Collected data:
————————

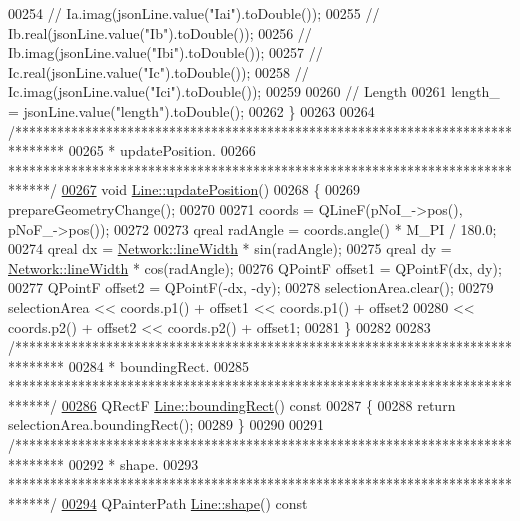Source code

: \begin{DoxyCode}
00254 \textcolor{comment}{//  Ia.imag(jsonLine.value("Iai").toDouble());}
00255 \textcolor{comment}{//  Ib.real(jsonLine.value("Ib").toDouble());}
00256 \textcolor{comment}{//  Ib.imag(jsonLine.value("Ibi").toDouble());}
00257 \textcolor{comment}{//  Ic.real(jsonLine.value("Ic").toDouble());}
00258 \textcolor{comment}{//  Ic.imag(jsonLine.value("Ici").toDouble());}
00259 
00260   \textcolor{comment}{// Length}
00261   length\_ = jsonLine.value(\textcolor{stringliteral}{"length"}).toDouble();
00262 \}
00263 
00264 \textcolor{comment}{/*******************************************************************************}
00265 \textcolor{comment}{ * updatePosition.}
00266 \textcolor{comment}{ ******************************************************************************/}
\hypertarget{line_8cpp_source_l00267}{}\hyperlink{group___models_ga8fdb12651d4bc592616d241386b066b3}{00267} \textcolor{keywordtype}{void} \hyperlink{group___models_ga8fdb12651d4bc592616d241386b066b3}{Line::updatePosition}()
00268 \{
00269   prepareGeometryChange();
00270 
00271   coords = QLineF(pNoI\_->pos(), pNoF\_->pos());
00272 
00273   qreal radAngle = coords.angle() * M\_PI / 180.0;
00274   qreal dx = \hyperlink{group___graphics_ga3f810634c9908d62d33a1ab09a76c147}{Network::lineWidth} * sin(radAngle);
00275   qreal dy = \hyperlink{group___graphics_ga3f810634c9908d62d33a1ab09a76c147}{Network::lineWidth} * cos(radAngle);
00276   QPointF offset1 = QPointF(dx, dy);
00277   QPointF offset2 = QPointF(-dx, -dy);
00278   selectionArea.clear();
00279   selectionArea << coords.p1() + offset1 << coords.p1() + offset2
00280                 << coords.p2() + offset2 << coords.p2() + offset1;
00281 \}
00282 
00283 \textcolor{comment}{/*******************************************************************************}
00284 \textcolor{comment}{ * boundingRect.}
00285 \textcolor{comment}{ ******************************************************************************/}
\hypertarget{line_8cpp_source_l00286}{}\hyperlink{group___models_gad15c3af158d3b966c04be7e18cee5aea}{00286} QRectF \hyperlink{group___models_gad15c3af158d3b966c04be7e18cee5aea}{Line::boundingRect}()\textcolor{keyword}{ const}
00287 \textcolor{keyword}{}\{
00288   \textcolor{keywordflow}{return} selectionArea.boundingRect();
00289 \}
00290 
00291 \textcolor{comment}{/*******************************************************************************}
00292 \textcolor{comment}{ * shape.}
00293 \textcolor{comment}{ ******************************************************************************/}
\hypertarget{line_8cpp_source_l00294}{}\hyperlink{group___models_gaf1736b829a643d99052ef6428ddd5b16}{00294} QPainterPath \hyperlink{group___models_gaf1736b829a643d99052ef6428ddd5b16}{Line::shape}()\textcolor{keyword}{ const}

\end{DoxyCode}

————————

## EXERCISE DETAILS
Each line of the entries holding the string "selectionArea" should be found and copied.

## EXERCISE OUTPUT
00278   selectionArea.clear();
00279   selectionArea << coords.p1() + offset1 << coords.p1() + offset2
00288   \textcolor{keywordflow}{return} selectionArea.boundingRect();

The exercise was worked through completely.